Though not covered in this tutorial, the controller can also deploy App Mesh Virtual gateways and Gateway routes. For a walkthrough of deploying these resources with the controller, see Configuring Inbound Gateway, or a sample manifest that includes the resources on GitHub.

Step 3: Create or update services

Any pods that you want to use with App Mesh must have the App Mesh sidecar containers added to them. The injector automatically adds the sidecar containers to any pod deployed with a label that you specify.

  1. Enable proxy authorization. We recommend that you enable each Kubernetes deployment to stream only the configuration for its own App Mesh virtual node.

    1. Save the following contents to a file named proxy-auth.json on your computer. Make sure to replace the alternate-colored values with your own.

      { "Version": "2012-10-17", "Statement": [ { "Effect": "Allow", "Action": "appmesh:StreamAggregatedResources", "Resource": [ "arn:aws:appmesh:Region-code:111122223333:mesh/my-mesh/virtualNode/my-service-a_my-apps" ] } ] }
    2. Create the policy.

      aws iam create-policy --policy-name my-policy --policy-document file://proxy-auth.json
    3. Create an IAM role, attach the policy you created in the previous step to it, create a Kubernetes service account, and bind the policy to the Kubernetes service account.
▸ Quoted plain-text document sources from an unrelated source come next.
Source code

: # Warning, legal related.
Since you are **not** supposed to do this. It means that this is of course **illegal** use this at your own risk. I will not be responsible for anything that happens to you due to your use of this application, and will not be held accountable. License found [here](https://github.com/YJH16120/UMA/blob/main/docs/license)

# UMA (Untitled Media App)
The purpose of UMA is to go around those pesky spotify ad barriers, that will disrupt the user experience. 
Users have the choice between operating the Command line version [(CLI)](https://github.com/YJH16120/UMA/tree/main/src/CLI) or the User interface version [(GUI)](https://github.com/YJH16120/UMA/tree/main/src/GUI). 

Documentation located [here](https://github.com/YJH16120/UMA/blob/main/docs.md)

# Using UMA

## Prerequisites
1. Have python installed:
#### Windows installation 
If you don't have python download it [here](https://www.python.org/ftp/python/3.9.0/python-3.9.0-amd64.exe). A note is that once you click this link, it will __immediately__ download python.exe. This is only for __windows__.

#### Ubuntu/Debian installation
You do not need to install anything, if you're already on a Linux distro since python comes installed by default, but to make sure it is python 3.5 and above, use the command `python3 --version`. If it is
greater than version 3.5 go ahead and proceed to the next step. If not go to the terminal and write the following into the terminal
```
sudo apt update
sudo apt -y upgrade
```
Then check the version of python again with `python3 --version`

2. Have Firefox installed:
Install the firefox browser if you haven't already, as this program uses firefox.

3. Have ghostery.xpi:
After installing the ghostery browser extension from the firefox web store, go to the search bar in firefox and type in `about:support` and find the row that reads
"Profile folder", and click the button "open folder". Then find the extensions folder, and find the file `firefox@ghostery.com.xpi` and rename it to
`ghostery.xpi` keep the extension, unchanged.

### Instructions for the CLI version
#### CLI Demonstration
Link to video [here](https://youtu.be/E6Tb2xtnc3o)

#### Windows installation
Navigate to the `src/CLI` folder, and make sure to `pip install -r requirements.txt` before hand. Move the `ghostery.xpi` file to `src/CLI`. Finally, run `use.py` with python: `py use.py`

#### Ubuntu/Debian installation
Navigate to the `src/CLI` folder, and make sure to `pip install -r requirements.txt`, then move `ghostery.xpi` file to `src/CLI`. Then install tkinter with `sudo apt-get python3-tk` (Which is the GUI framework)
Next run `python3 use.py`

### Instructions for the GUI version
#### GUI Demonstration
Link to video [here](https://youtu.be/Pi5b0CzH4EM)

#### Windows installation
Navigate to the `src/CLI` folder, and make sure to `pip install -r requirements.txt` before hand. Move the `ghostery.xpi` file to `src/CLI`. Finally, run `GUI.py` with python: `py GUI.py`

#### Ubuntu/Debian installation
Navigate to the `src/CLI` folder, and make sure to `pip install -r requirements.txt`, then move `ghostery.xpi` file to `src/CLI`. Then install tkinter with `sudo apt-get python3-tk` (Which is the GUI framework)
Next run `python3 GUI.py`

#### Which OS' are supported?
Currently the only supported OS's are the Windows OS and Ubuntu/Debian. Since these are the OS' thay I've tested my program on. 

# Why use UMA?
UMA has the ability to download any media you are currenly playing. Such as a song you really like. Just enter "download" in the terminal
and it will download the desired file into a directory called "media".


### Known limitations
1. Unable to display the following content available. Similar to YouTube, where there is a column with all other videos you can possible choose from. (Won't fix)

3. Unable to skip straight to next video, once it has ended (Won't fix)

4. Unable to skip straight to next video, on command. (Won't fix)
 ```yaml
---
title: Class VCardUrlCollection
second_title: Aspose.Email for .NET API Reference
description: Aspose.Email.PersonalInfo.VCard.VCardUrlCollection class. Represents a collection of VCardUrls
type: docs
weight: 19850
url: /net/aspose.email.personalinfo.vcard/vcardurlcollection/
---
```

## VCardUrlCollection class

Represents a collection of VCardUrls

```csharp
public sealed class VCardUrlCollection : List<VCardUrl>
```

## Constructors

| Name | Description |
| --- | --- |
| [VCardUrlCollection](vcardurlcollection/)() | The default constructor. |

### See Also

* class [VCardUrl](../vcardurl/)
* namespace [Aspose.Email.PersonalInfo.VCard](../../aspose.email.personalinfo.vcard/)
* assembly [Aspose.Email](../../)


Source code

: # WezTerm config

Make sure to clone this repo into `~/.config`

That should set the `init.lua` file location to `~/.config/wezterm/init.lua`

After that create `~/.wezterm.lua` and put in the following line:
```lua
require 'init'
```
The role enables the controller to add, remove, and change App Mesh resources.

      eksctl create iamserviceaccount \ --cluster $CLUSTER_NAME \ --namespace my-apps \ --name my-service-a \ --attach-policy-arn arn:aws:iam::111122223333:policy/my-policy \ --override-existing-serviceaccounts \ --approve

      If you prefer to create the service account using the Amazon Web Services Management Console or Amazon CLI, see Creating an IAM Role and policy for your service account in the Amazon EKS User Guide. If you use the Amazon Web Services Management Console or Amazon CLI to create the account, you also need to map the role to a Kubernetes service account. For more information, see Specifying an IAM role for your service account in the Amazon EKS User Guide.

  2. (Optional) If you want to deploy your deployment to Fargate pods, then you need to create a Fargate profile. If you don't have eksctl installed, you can install it with the instructions in Installing or Upgrading eksctl in the Amazon EKS User Guide. If you'd prefer to create the profile using the console, see Creating a Fargate profile in the Amazon EKS User Guide.

    eksctl create fargateprofile --cluster my-cluster --region Region-code --name my-service-a --namespace my-apps
  3. Create a Kubernetes service and deployment. If you have an existing deployment that you want to use with App Mesh, then you need to deploy a virtual node, as you did in sub-step 3 of Step 2: Deploy App Mesh resources. Update your deployment to make sure that its label matches the label that you set on the virtual node, so that the sidecar containers are automatically added to the pods and the pods are redeployed.

    1. Save the following contents to a file named example-service.yaml on your computer. If you change the namespace name and are using Fargate pods, make sure that the namespace name matches the namespace name that you defined in your Fargate profile.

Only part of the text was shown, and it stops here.